I'm all about Ember.js recently

Upstream or Downstream?

With the proliferation of middleware applications the mentions of upstream and downstream servers has intensified so I decided to get to the end of this and find out what exactly an upstream server is. I first looked up wikipedia:

In computer networking, upstream server refers to a server that provides service to another server. In other words, upstream server is a server that is located higher in the hierarchy of servers.

Ok, so based on this simplistic definition, a sketch of a request’s route to the application server and the response back can be illustrated like this:

In this drawing, the middleware is an upstream server to the underlying application since it provides a service to it (be it caching, url mapping, exception handling and plenty of others).

So now with my definition established, I was looking for examples in the wild that support it. Jon Crosby’s excellent presentation at the MountainWest Ruby Conference used upstream in this context as far as I remember. Check one.

Browsing the source code of rack-cache -which, by the way, I strongly encourage you to do if you want to understand caching (better) or just like the look of clean Ruby code- I realized Ryan Tomayko’s definition of upstream coincides with the above one since he uses downstream in the code to refer to the component/application below the rack-cache component. Check two.

I recently set up an nginx web server as a front end server to a mongrel cluster that runs a Rails application. Ok, so in this case, the nginx server must be the upstream server since requests hit there first and then are passed to the mongrels.

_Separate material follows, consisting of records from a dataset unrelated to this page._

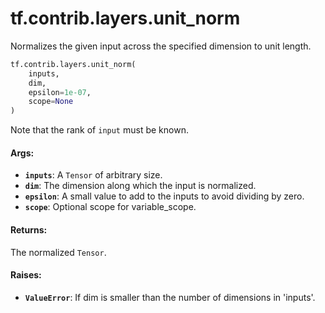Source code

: <div itemscope itemtype="http://developers.google.com/ReferenceObject">
<meta itemprop="name" content="tf.contrib.layers.unit_norm" />
<meta itemprop="path" content="Stable" />
</div>

# tf.contrib.layers.unit_norm

Normalizes the given input across the specified dimension to unit length.

``` python
tf.contrib.layers.unit_norm(
    inputs,
    dim,
    epsilon=1e-07,
    scope=None
)
```

<!-- Placeholder for "Used in" -->

Note that the rank of `input` must be known.

#### Args:


* <b>`inputs`</b>: A `Tensor` of arbitrary size.
* <b>`dim`</b>: The dimension along which the input is normalized.
* <b>`epsilon`</b>: A small value to add to the inputs to avoid dividing by zero.
* <b>`scope`</b>: Optional scope for variable_scope.


#### Returns:

The normalized `Tensor`.



#### Raises:


* <b>`ValueError`</b>: If dim is smaller than the number of dimensions in 'inputs'.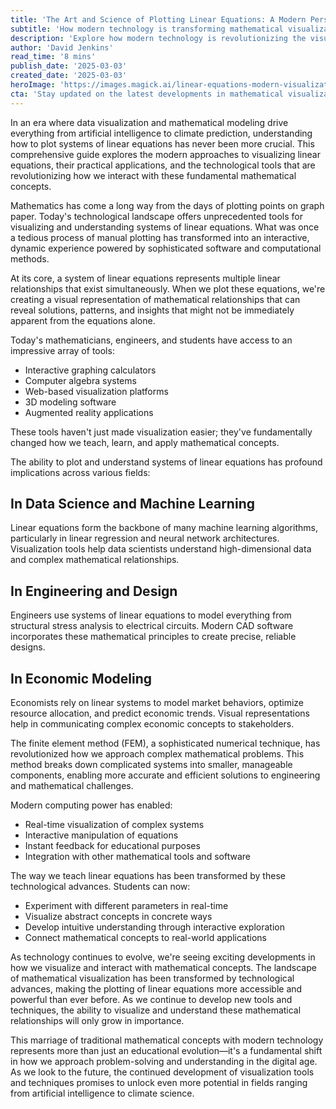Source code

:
 ```yaml
---
title: 'The Art and Science of Plotting Linear Equations: A Modern Perspective on Mathematical Visualization'
subtitle: 'How modern technology is transforming mathematical visualization'
description: 'Explore how modern technology is revolutionizing the visualization of linear equations, transforming mathematical education and applications across various fields from AI to engineering. Learn about cutting-edge tools and techniques that are making mathematical concepts more accessible and powerful than ever before.'
author: 'David Jenkins'
read_time: '8 mins'
publish_date: '2025-03-03'
created_date: '2025-03-03'
heroImage: 'https://images.magick.ai/linear-equations-modern-visualization.jpg'
cta: 'Stay updated on the latest developments in mathematical visualization and technology. Follow us on LinkedIn for more insights into how modern tools are transforming education and industry applications.'
---
```


In an era where data visualization and mathematical modeling drive everything from artificial intelligence to climate prediction, understanding how to plot systems of linear equations has never been more crucial. This comprehensive guide explores the modern approaches to visualizing linear equations, their practical applications, and the technological tools that are revolutionizing how we interact with these fundamental mathematical concepts.

Mathematics has come a long way from the days of plotting points on graph paper. Today's technological landscape offers unprecedented tools for visualizing and understanding systems of linear equations. What was once a tedious process of manual plotting has transformed into an interactive, dynamic experience powered by sophisticated software and computational methods.

At its core, a system of linear equations represents multiple linear relationships that exist simultaneously. When we plot these equations, we're creating a visual representation of mathematical relationships that can reveal solutions, patterns, and insights that might not be immediately apparent from the equations alone.

Today's mathematicians, engineers, and students have access to an impressive array of tools:

- Interactive graphing calculators
- Computer algebra systems
- Web-based visualization platforms
- 3D modeling software
- Augmented reality applications

These tools haven't just made visualization easier; they've fundamentally changed how we teach, learn, and apply mathematical concepts.

The ability to plot and understand systems of linear equations has profound implications across various fields:

## In Data Science and Machine Learning

Linear equations form the backbone of many machine learning algorithms, particularly in linear regression and neural network architectures. Visualization tools help data scientists understand high-dimensional data and complex mathematical relationships.

## In Engineering and Design

Engineers use systems of linear equations to model everything from structural stress analysis to electrical circuits. Modern CAD software incorporates these mathematical principles to create precise, reliable designs.

## In Economic Modeling

Economists rely on linear systems to model market behaviors, optimize resource allocation, and predict economic trends. Visual representations help in communicating complex economic concepts to stakeholders.

The finite element method (FEM), a sophisticated numerical technique, has revolutionized how we approach complex mathematical problems. This method breaks down complicated systems into smaller, manageable components, enabling more accurate and efficient solutions to engineering and mathematical challenges.

Modern computing power has enabled:

- Real-time visualization of complex systems
- Interactive manipulation of equations
- Instant feedback for educational purposes
- Integration with other mathematical tools and software

The way we teach linear equations has been transformed by these technological advances. Students can now:

- Experiment with different parameters in real-time
- Visualize abstract concepts in concrete ways
- Develop intuitive understanding through interactive exploration
- Connect mathematical concepts to real-world applications

As technology continues to evolve, we're seeing exciting developments in how we visualize and interact with mathematical concepts. The landscape of mathematical visualization has been transformed by technological advances, making the plotting of linear equations more accessible and powerful than ever before. As we continue to develop new tools and techniques, the ability to visualize and understand these mathematical relationships will only grow in importance.

This marriage of traditional mathematical concepts with modern technology represents more than just an educational evolution—it's a fundamental shift in how we approach problem-solving and understanding in the digital age. As we look to the future, the continued development of visualization tools and techniques promises to unlock even more potential in fields ranging from artificial intelligence to climate science.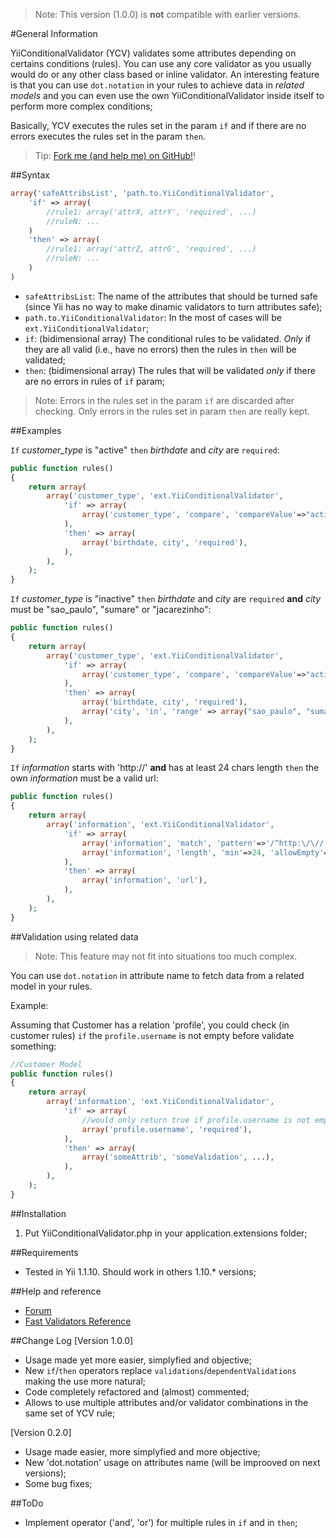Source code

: > Note: This version (1.0.0) is **not** compatible with earlier versions.


#General Information

YiiConditionalValidator (YCV) validates some attributes depending on certains conditions (rules). You can use any core validator as you usually would do or any other class based or inline validator. An interesting feature is that you can use `dot.notation` in your rules to achieve data in *related models* and you can even use the own YiiConditionalValidator inside itself to perform more complex conditions;

Basically, YCV executes the rules set in the param `if` and if there are no errors executes the rules set in the param `then`.

> Tip: [Fork me (and help me) on GitHub!](https://github.com/sidtj/Yii-Conditional-Validator/)!

##Syntax

```php
array('safeAttribsList', 'path.to.YiiConditionalValidator',
    'if' => array(
        //rule1: array('attrX, attrY', 'required', ...)
        //ruleN: ...
    )
    'then' => array(
        //rule1: array('attrZ, attrG', 'required', ...)
        //ruleN: ...
    )
)
```

- `safeAttribsList`: The name of the attributes that should be turned safe (since Yii has no way to make dinamic validators to turn attributes safe);
- `path.to.YiiConditionalValidator`: In the most of cases will be `ext.YiiConditionalValidator`;
- `if`: (bidimensional array) The conditional rules to be validated. *Only* if they are all valid (i.e., have no errors) then the rules in `then` will be validated;
- `then`: (bidimensional array) The rules that will be validated *only* if there are no errors in rules of `if` param;

> Note:
Errors in the rules set in the param `if` are discarded after checking. Only errors in the rules set in param `then` are really kept.


##Examples

`If` *customer_type* is "active" `then` *birthdate* and *city* are `required`:
```php
public function rules()
{
    return array(
        array('customer_type', 'ext.YiiConditionalValidator',
            'if' => array(
                array('customer_type', 'compare', 'compareValue'=>"active"),
            ),
            'then' => array(
                array('birthdate, city', 'required'),
            ),
        ),
    );
}
```

`If` *customer_type* is "inactive" `then` *birthdate* and *city* are `required` **and** *city* must be "sao_paulo", "sumare" or "jacarezinho":
```php
public function rules()
{
    return array(
        array('customer_type', 'ext.YiiConditionalValidator',
            'if' => array(
                array('customer_type', 'compare', 'compareValue'=>"active"),
            ),
            'then' => array(
                array('birthdate, city', 'required'),
                array('city', 'in', 'range' => array("sao_paulo", "sumare", "jacarezinho")),
            ),
        ),
    );
}
```

`If` *information* starts with 'http://' **and** has at least 24 chars length `then` the own *information* must be a valid url:
```php
public function rules()
{
    return array(
        array('information', 'ext.YiiConditionalValidator',
            'if' => array(
                array('information', 'match', 'pattern'=>'/^http:\/\//'),
                array('information', 'length', 'min'=>24, 'allowEmpty'=>false),
            ),
            'then' => array(
                array('information', 'url'),
            ),
        ),
    );
}
```

##Validation using related data

> Note:
This feature may not fit into situations too much complex.

You can use `dot.notation` in attribute name to fetch data from a related model in your rules.

Example:

Assuming that Customer has a relation 'profile', you could check (in customer rules) `if` the `profile.username` is not empty before validate something:
```php
//Customer Model
public function rules()
{
    return array(
        array('information', 'ext.YiiConditionalValidator',
            'if' => array(
                //would only return true if profile.username is not empty
                array('profile.username', 'required'),
            ),
            'then' => array(
                array('someAttrib', 'someValidation', ...),
            ),
        ),
    );
}
```


##Installation
1. Put YiiConditionalValidator.php in your application.extensions folder;

##Requirements
- Tested in Yii 1.1.10. Should work in others 1.10.* versions;

##Help and reference
- [Forum](http://www.yiiframework.com/forum/index.php?/topic/27930-extension-yii-conditional-validator/)
- [Fast Validators Reference](http://www.yiiframework.com/wiki/56/reference-model-rules-validation/)

##Change Log
[Version 1.0.0]
- Usage made yet more easier, simplyfied and objective;
- New `if`/`then` operators replace `validations`/`dependentValidations` making the use more natural;
- Code completely refactored and (almost) commented;
- Allows to use multiple attributes and/or validator combinations in the same set of YCV rule;

[Version 0.2.0]
- Usage made easier, more simplyfied and more objective;
- New 'dot.notation' usage on attributes name (will be improoved on next versions);
- Some bug fixes;

##ToDo
- Implement operator ('and', 'or') for multiple rules in `if` and in `then`;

One must hear the sound of collapse of cards in my head when I saw the following nginx directive:

upstream production_mongrels {

Hmm, what? Nginx is above the component it provides a load-balancing service to so by any -ok, by my- definition the directive should say “downstream” and not “upstream”.

I realize that the request arrow on the diagram moving from top to bottom is a matter of convention and that it probably correlates with the fact that most languages write from the top to the bottom. Nevertheless, as far as I know Nginx is made by a Russian guy and Russians write top to bottom, too, so he should still use “downstream” for the directive, now shouldn’t he? Or did he simply start to sketch up boxes and arrows from bottom to top for the sake of it when designing his web server?

Summing up, I think the above described convention is the common one but since it is not standardized there will always be people and software that uses it the other way around. I am not overly confident though, so please tell me about your definition or just point to examples which support or contradict mine.